4th Quarter : Within 60 Days from end of respective quarter.
c. Date of Book Closure: 27th September, 2014 to 30th September, 2014 (both days inclusive)
d. Dividend : No dividend is recommended for the financial year ended on 31st March, 2014.
e. Listing on Stock Exchange: The equity Shares of the Company is listed at the Bombay Stock Exchange Limited (BSE).
f. Stock Code (Equity Shares): 512129
g. ISIN No. for Dematerialization of Equity Shares: INE789G01025
i. Registrar and Transfer Agent
Sharex Dynamic India Pvt Ltd Unit 1, Luthra Ind Premises, Safed Pool, Andheri Kurla Road, Andheri (East),Mumbai, Maharashtra,400072. Tel: +91 22 28515606, Fax: +91 22 28512885 Email: firstname.lastname@example.org Web: www.sharexindia.com
j. Share Transfer System: Share Transfer in physical form are generally registered and returned within 15 days from the date of receipt in case if documents are complete in all respects.
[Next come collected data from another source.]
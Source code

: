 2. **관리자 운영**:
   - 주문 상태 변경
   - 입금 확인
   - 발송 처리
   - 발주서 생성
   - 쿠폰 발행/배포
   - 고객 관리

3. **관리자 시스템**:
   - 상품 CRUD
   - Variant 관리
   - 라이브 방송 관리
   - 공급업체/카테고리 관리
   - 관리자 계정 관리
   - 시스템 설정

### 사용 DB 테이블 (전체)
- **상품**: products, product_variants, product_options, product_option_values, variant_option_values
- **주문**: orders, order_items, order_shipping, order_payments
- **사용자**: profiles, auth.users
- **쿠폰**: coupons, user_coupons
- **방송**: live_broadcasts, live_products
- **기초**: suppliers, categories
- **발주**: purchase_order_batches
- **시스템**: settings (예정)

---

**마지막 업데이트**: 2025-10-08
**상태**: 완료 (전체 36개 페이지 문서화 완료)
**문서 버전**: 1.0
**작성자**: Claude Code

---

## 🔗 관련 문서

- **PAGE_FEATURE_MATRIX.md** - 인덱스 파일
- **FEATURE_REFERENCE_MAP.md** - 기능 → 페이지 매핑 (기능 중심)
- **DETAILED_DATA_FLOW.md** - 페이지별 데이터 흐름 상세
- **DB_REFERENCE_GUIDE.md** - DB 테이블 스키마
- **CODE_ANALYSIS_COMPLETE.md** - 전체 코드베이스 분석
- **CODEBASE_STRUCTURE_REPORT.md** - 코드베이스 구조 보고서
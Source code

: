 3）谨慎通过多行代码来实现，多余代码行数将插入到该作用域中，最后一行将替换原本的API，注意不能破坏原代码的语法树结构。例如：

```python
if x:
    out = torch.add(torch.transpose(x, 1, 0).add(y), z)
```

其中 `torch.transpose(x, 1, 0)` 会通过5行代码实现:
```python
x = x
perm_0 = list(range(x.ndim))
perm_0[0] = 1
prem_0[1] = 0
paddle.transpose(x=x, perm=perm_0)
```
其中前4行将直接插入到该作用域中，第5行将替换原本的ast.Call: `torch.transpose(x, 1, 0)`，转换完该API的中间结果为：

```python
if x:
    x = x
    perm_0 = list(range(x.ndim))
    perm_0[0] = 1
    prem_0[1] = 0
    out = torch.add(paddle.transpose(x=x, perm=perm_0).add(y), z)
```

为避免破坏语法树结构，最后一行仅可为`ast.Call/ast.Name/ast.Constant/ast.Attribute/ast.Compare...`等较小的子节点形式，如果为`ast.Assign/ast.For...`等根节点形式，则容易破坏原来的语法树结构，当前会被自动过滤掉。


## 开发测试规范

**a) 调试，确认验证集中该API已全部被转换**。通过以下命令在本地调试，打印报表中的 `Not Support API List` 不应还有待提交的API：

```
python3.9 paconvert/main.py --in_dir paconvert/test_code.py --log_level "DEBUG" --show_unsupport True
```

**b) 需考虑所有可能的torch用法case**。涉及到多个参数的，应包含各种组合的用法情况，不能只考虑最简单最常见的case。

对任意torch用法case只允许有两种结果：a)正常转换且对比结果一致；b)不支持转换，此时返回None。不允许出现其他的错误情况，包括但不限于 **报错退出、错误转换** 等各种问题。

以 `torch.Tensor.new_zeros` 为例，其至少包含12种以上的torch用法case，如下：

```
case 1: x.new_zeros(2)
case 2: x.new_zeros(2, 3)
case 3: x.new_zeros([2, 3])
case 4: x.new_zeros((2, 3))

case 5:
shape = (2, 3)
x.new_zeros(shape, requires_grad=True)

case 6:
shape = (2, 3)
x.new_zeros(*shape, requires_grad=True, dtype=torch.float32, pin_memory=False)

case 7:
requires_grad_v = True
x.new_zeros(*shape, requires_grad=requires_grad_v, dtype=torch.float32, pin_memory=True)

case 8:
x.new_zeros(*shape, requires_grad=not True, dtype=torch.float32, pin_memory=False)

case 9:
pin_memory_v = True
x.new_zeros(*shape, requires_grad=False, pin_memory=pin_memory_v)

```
l. Dematerialization of shares: 99.98% of the shares are held in DMAT Form. Company has DMAT connectivity with CDSL & NSDL.
n. Address for communication:
The Investors can send all correspondence to the Registered Office of the Company at the following address : B-135, First Floor, Rolex Shopping Centre, Station Road, Goregaon (West), Mumbai 400062 Maharashtra
10. COMPLIANCE CERTIFICATE BY AUDITORS
The Company has obtained a certificate from the Statutory Auditors regarding compliances of conditions of Corporate Governance which is annexed herewith
11. CODE OF CONDUCT
The Company's Board of Directors has adopted the code of conduct which governs the conduct of all Directors / Employees. All Directors and senior management personnel have affirmed compliance with respective codes for the year ended on March 31, 2014. The Declaration by Board of Directors to this effect is reproduced below.
12. CEO/CFO CERTIFICATION
A certificate signed by Mr. Sanjaybhai Salavi, Director is attached with this report.
It is hereby declared that all the Board Members and Senior Managerial Personnel have affirmed compliance of code of conduct, pursuant to Corporate Governance, for the year ended 31st March 2014.